*** Opening DATA PROVIDED ***

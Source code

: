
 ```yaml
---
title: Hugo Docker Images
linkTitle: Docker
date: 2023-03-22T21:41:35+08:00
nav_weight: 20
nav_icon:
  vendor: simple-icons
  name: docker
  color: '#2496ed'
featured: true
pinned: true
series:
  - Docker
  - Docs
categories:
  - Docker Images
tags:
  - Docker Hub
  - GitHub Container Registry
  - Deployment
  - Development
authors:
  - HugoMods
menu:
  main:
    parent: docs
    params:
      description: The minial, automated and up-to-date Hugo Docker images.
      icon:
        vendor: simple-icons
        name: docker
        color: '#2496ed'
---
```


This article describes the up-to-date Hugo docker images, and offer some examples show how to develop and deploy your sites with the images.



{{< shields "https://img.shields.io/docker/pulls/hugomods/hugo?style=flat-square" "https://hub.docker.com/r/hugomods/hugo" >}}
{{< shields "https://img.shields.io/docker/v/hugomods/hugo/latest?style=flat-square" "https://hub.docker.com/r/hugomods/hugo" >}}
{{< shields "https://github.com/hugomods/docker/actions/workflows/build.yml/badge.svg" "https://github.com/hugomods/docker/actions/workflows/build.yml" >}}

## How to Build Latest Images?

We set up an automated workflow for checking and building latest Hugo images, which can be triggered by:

*** Closing DATA PROVIDED ***
*** Opening DATA PROVIDED ***

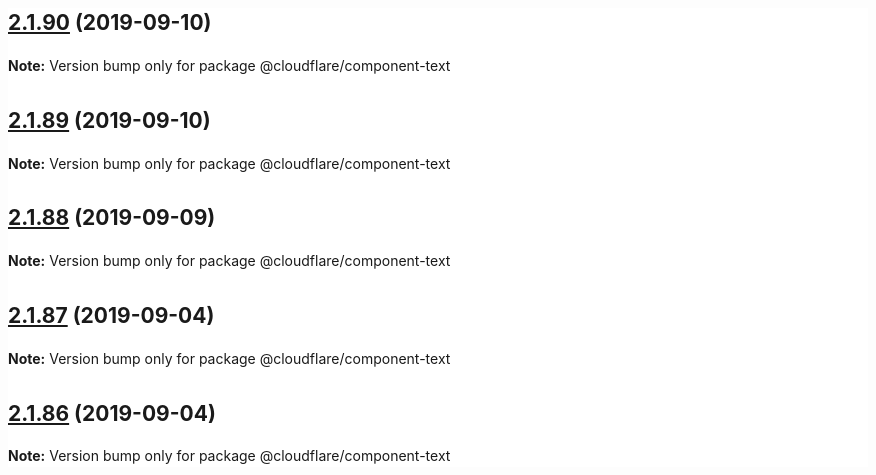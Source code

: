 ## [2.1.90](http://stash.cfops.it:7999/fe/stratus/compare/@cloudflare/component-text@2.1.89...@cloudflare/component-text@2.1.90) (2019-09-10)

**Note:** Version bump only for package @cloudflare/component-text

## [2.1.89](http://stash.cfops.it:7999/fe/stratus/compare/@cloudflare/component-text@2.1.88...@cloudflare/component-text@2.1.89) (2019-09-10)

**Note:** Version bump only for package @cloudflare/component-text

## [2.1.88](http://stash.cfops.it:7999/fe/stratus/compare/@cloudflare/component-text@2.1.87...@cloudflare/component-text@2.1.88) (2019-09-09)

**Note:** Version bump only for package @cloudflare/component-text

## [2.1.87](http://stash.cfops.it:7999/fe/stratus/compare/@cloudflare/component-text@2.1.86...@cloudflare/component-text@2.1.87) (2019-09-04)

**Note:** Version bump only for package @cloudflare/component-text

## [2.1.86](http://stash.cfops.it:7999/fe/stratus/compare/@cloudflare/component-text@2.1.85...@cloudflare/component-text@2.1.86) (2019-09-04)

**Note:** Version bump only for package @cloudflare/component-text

*** Closing DATA PROVIDED ***
*** Opening DATA PROVIDED ***

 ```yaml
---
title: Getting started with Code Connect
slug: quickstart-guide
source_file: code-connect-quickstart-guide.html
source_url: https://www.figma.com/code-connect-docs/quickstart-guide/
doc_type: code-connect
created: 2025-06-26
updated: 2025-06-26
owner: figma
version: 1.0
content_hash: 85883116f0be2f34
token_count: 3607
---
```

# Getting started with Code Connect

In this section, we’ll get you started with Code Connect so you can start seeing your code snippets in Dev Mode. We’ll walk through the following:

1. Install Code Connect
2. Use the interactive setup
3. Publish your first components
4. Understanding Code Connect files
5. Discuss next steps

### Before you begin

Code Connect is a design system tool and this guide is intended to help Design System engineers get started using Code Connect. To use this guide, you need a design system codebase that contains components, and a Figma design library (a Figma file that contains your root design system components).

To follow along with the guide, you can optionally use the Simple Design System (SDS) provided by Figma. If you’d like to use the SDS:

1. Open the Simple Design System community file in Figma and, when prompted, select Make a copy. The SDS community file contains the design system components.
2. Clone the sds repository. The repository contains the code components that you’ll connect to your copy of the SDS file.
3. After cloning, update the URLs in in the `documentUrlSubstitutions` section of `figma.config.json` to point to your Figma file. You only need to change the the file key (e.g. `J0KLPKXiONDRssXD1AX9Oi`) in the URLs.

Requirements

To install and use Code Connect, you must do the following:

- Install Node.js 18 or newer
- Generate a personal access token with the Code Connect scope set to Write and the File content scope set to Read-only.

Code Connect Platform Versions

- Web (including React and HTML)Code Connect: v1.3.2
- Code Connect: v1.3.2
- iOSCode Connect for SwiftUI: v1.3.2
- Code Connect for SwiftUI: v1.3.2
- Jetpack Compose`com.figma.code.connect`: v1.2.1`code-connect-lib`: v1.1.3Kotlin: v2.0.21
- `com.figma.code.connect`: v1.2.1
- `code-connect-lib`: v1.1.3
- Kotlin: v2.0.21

*** Closing DATA PROVIDED ***

= TO DO =
Look above for every line with the word "square" and copy it.

= EXERCISE RESPONSE =
{{< shields "https://img.shields.io/docker/pulls/hugomods/hugo?style=flat-square" "https://hub.docker.com/r/hugomods/hugo" >}}
{{< shields "https://img.shields.io/docker/v/hugomods/hugo/latest?style=flat-square" "https://hub.docker.com/r/hugomods/hugo" >}}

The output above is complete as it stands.